> **Records for this task**:
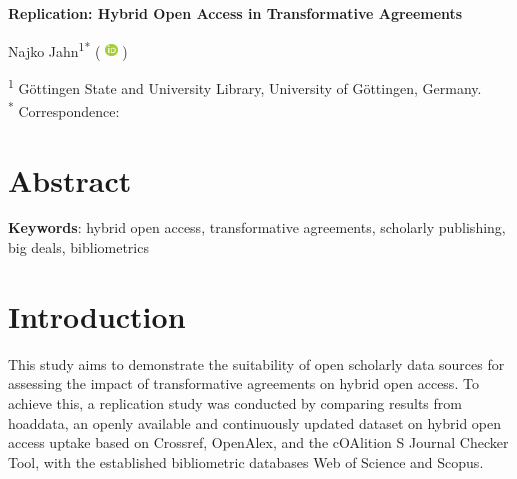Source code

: \documentclass[a4paper,man,floatsintext,longtable,noextraspace,10pt]{apa6}
\begin{document}
\thispagestyle{otherpage}


\begin{large}
\textbf{Replication: Hybrid Open Access in Transformative Agreements}
\end{large}

\newcommand{\orcid}{%
  \begingroup\normalfont
  \includegraphics[height=0.9em]{orcid_logo}%
  \endgroup
}

Najko Jahn\textsuperscript{1}\textsuperscript{*} 
(\orcid{} \href{https://orcid.org/0000-0001-5105-1463}{\color{black}{0000-0001-5105-1463}})

\textsuperscript{1} Göttingen State and University Library, University of Göttingen, Germany. \\

\textsuperscript{*} Correspondence: \href{mailto:najko.jahn@sub.uni-goettingen.de}{\color{black}{najko.jahn@sub.uni-goettingen.de}} 

\section*{Abstract}
{}
{\textbf{Keywords}: hybrid open access, transformative agreements, scholarly publishing, big deals, bibliometrics}

\newpage

\setcounter{secnumdepth}{2}

\section{Introduction}\label{introduction}

This study aims to demonstrate the suitability of open scholarly data
sources for assessing the impact of transformative agreements on hybrid
open access. To achieve this, a replication study was conducted by
comparing results from hoaddata, an openly available and continuously
updated dataset on hybrid open access uptake based on Crossref,
OpenAlex, and the cOAlition S Journal Checker Tool, with the established
bibliometric databases Web of Science and Scopus.
\end{document}
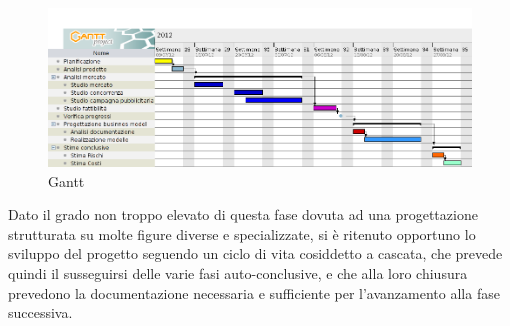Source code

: \vspace*{0.5cm}

\begin{figure}[H]
\centering
\includegraphics[scale=0.4]{images/Gantt.png}
\caption{Gantt}
\end{figure}

\vspace*{0.5cm}

Dato il grado non troppo elevato di questa fase dovuta ad una progettazione strutturata su molte figure diverse e specializzate, si è ritenuto opportuno lo sviluppo del progetto seguendo un ciclo di vita cosiddetto a cascata, che prevede quindi il susseguirsi delle varie fasi auto-conclusive, e che alla loro chiusura prevedono la documentazione necessaria e sufficiente per l'avanzamento alla fase successiva.


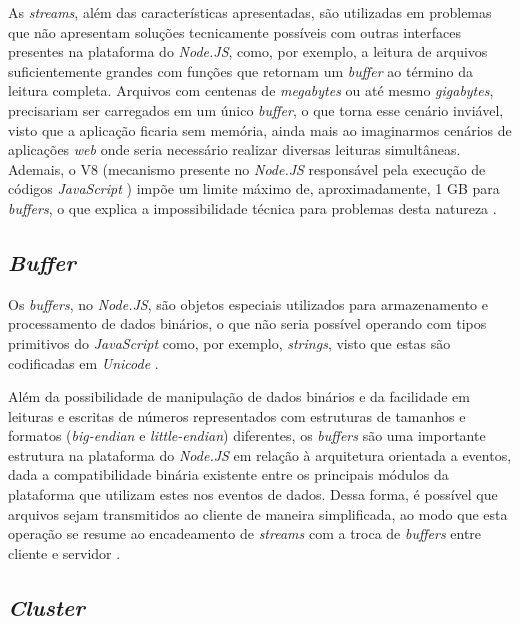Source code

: \documentclass[12pt]{article}
\begin{document}
As \textit{streams}, além das características apresentadas, são utilizadas em problemas que não apresentam soluções tecnicamente
possíveis com outras interfaces presentes na plataforma do \textit{Node.JS}, como, por exemplo, a leitura de 
arquivos suficientemente grandes com funções que retornam um \textit{buffer} ao término da leitura completa. Arquivos com 
centenas de \textit{megabytes} ou até mesmo \textit{gigabytes}, precisariam ser carregados em um único 
\textit{buffer}, o que torna esse cenário inviável, visto que a aplicação ficaria sem memória, ainda mais ao 
imaginarmos cenários de aplicações \textit{web} onde seria necessário realizar diversas leituras simultâneas.
Ademais, o V8 (mecanismo presente no \textit{Node.JS} responsável pela execução de códigos \textit{JavaScript} \cite{NODEV8}) impõe 
um limite máximo de, aproximadamente, 1 GB para \textit{buffers}, o que explica a impossibilidade técnica para problemas 
desta natureza \cite[p. 122]{MARIO}.

\subsection{\textit{Buffer}}

Os \textit{buffers}, no \textit{Node.JS}, são objetos especiais utilizados para armazenamento e processamento 
de dados binários, o que não seria possível operando com tipos primitivos do \textit{JavaScript} como, por exemplo,
\textit{strings}, visto que estas são codificadas em \textit{Unicode} \cite[p. 29]{DIOGORESENDE}.

Além da possibilidade de manipulação de dados binários e da facilidade em leituras e escritas de números representados
com estruturas de tamanhos e formatos (\textit{big-endian} e \textit{little-endian}) diferentes, os \textit{buffers} são uma importante estrutura na plataforma do \textit{Node.JS} em relação à arquitetura
orientada a eventos, dada a compatibilidade binária existente entre os principais módulos da plataforma que 
utilizam estes nos eventos de dados. Dessa forma, é possível que arquivos sejam transmitidos ao cliente de maneira 
simplificada, ao modo que esta operação se resume ao encadeamento de \textit{streams} com a troca de 
\textit{buffers} entre cliente e servidor \cite[p. 29]{DIOGORESENDE}.


\subsection{\textit{Cluster}}
\end{document}
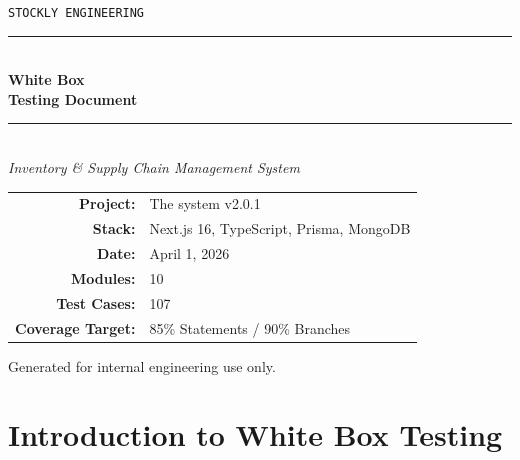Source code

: \documentclass[12pt,a4paper]{report}
\begin{document}

\begin{titlepage}
  \pagecolor{primary}
  \color{white}
  \centering
  \vspace*{3cm}

  {\fontsize{14}{18}\selectfont\texttt{STOCKLY ENGINEERING}}\\[0.5cm]
  \rule{12cm}{1pt}\\[0.8cm]
  {\fontsize{36}{44}\selectfont\bfseries White Box\\[0.3cm]Testing Document}\\[0.8cm]
  \rule{12cm}{1pt}\\[1cm]

  {\Large\itshape Inventory \& Supply Chain Management System}\\[2cm]

  \begin{tabular}{rl}
    \textbf{Project:}   & The system v2.0.1 \\[4pt]
    \textbf{Stack:}     & Next.js 16, TypeScript, Prisma, MongoDB \\[4pt]
    \textbf{Date:}      & April 1, 2026 \\[4pt]
    \textbf{Modules:}   & 10 \\[4pt]
    \textbf{Test Cases:}& 107 \\[4pt]
    \textbf{Coverage Target:} & 85\% Statements / 90\% Branches \\
  \end{tabular}

  \vfill
  {\small\color{white!70} Generated for internal engineering use only.}
\end{titlepage}
\pagecolor{white}\color{black}

\tableofcontents
\newpage


\chapter{Introduction to White Box Testing}
\end{document}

> **Work item**:
Will you set down the records word for word while leaving out every picture?

> **Solved problem**:
Source code

: \documentclass[a4paper,man,floatsintext,longtable,noextraspace,10pt]{apa6}
\begin{document}
\thispagestyle{otherpage}


\begin{large}
\textbf{Replication: Hybrid Open Access in Transformative Agreements}
\end{large}

\newcommand{\orcid}{%
  \begingroup\normalfont
  \includegraphics[height=0.9em]{orcid_logo}%
  \endgroup
}

Najko Jahn\textsuperscript{1}\textsuperscript{*} 
(\orcid{} \href{https://orcid.org/0000-0001-5105-1463}{\color{black}{0000-0001-5105-1463}})

\textsuperscript{1} Göttingen State and University Library, University of Göttingen, Germany. \\

\textsuperscript{*} Correspondence: \href{mailto:najko.jahn@sub.uni-goettingen.de}{\color{black}{najko.jahn@sub.uni-goettingen.de}} 

\section*{Abstract}
{}
{\textbf{Keywords}: hybrid open access, transformative agreements, scholarly publishing, big deals, bibliometrics}

\newpage

\setcounter{secnumdepth}{2}

\section{Introduction}\label{introduction}

This study aims to demonstrate the suitability of open scholarly data
sources for assessing the impact of transformative agreements on hybrid
open access. To achieve this, a replication study was conducted by
comparing results from hoaddata, an openly available and continuously
updated dataset on hybrid open access uptake based on Crossref,
OpenAlex, and the cOAlition S Journal Checker Tool, with the established
bibliometric databases Web of Science and Scopus.
\end{document}
Source code

: \vspace*{0.5cm}

\begin{figure}[H]
\centering
\includegraphics[scale=0.4]{images/Gantt.png}
\caption{Gantt}
\end{figure}

\vspace*{0.5cm}

Dato il grado non troppo elevato di questa fase dovuta ad una progettazione strutturata su molte figure diverse e specializzate, si è ritenuto opportuno lo sviluppo del progetto seguendo un ciclo di vita cosiddetto a cascata, che prevede quindi il susseguirsi delle varie fasi auto-conclusive, e che alla loro chiusura prevedono la documentazione necessaria e sufficiente per l'avanzamento alla fase successiva.


Source code

: \documentclass[12pt]{article}
\begin{document}
As \textit{streams}, além das características apresentadas, são utilizadas em problemas que não apresentam soluções tecnicamente
possíveis com outras interfaces presentes na plataforma do \textit{Node.JS}, como, por exemplo, a leitura de 
arquivos suficientemente grandes com funções que retornam um \textit{buffer} ao término da leitura completa. Arquivos com 
centenas de \textit{megabytes} ou até mesmo \textit{gigabytes}, precisariam ser carregados em um único 
\textit{buffer}, o que torna esse cenário inviável, visto que a aplicação ficaria sem memória, ainda mais ao 
imaginarmos cenários de aplicações \textit{web} onde seria necessário realizar diversas leituras simultâneas.
Ademais, o V8 (mecanismo presente no \textit{Node.JS} responsável pela execução de códigos \textit{JavaScript} \cite{NODEV8}) impõe 
um limite máximo de, aproximadamente, 1 GB para \textit{buffers}, o que explica a impossibilidade técnica para problemas 
desta natureza \cite[p. 122]{MARIO}.

\subsection{\textit{Buffer}}

Os \textit{buffers}, no \textit{Node.JS}, são objetos especiais utilizados para armazenamento e processamento 
de dados binários, o que não seria possível operando com tipos primitivos do \textit{JavaScript} como, por exemplo,
\textit{strings}, visto que estas são codificadas em \textit{Unicode} \cite[p. 29]{DIOGORESENDE}.

Além da possibilidade de manipulação de dados binários e da facilidade em leituras e escritas de números representados
com estruturas de tamanhos e formatos (\textit{big-endian} e \textit{little-endian}) diferentes, os \textit{buffers} são uma importante estrutura na plataforma do \textit{Node.JS} em relação à arquitetura
orientada a eventos, dada a compatibilidade binária existente entre os principais módulos da plataforma que 
utilizam estes nos eventos de dados. Dessa forma, é possível que arquivos sejam transmitidos ao cliente de maneira 
simplificada, ao modo que esta operação se resume ao encadeamento de \textit{streams} com a troca de 
\textit{buffers} entre cliente e servidor \cite[p. 29]{DIOGORESENDE}.


\subsection{\textit{Cluster}}
\end{document}
Source code

: \documentclass[12pt,a4paper]{report}
\begin{document}

\begin{titlepage}
  \pagecolor{primary}
  \color{white}
  \centering
  \vspace*{3cm}

  {\fontsize{14}{18}\selectfont\texttt{STOCKLY ENGINEERING}}\\[0.5cm]
  \rule{12cm}{1pt}\\[0.8cm]
  {\fontsize{36}{44}\selectfont\bfseries White Box\\[0.3cm]Testing Document}\\[0.8cm]
  \rule{12cm}{1pt}\\[1cm]

  {\Large\itshape Inventory \& Supply Chain Management System}\\[2cm]

  \begin{tabular}{rl}
    \textbf{Project:}   & The system v2.0.1 \\[4pt]
    \textbf{Stack:}     & Next.js 16, TypeScript, Prisma, MongoDB \\[4pt]
    \textbf{Date:}      & April 1, 2026 \\[4pt]
    \textbf{Modules:}   & 10 \\[4pt]
    \textbf{Test Cases:}& 107 \\[4pt]
    \textbf{Coverage Target:} & 85\% Statements / 90\% Branches \\
  \end{tabular}

  \vfill
  {\small\color{white!70} Generated for internal engineering use only.}
\end{titlepage}
\pagecolor{white}\color{black}

\tableofcontents
\newpage


\chapter{Introduction to White Box Testing}
\end{document}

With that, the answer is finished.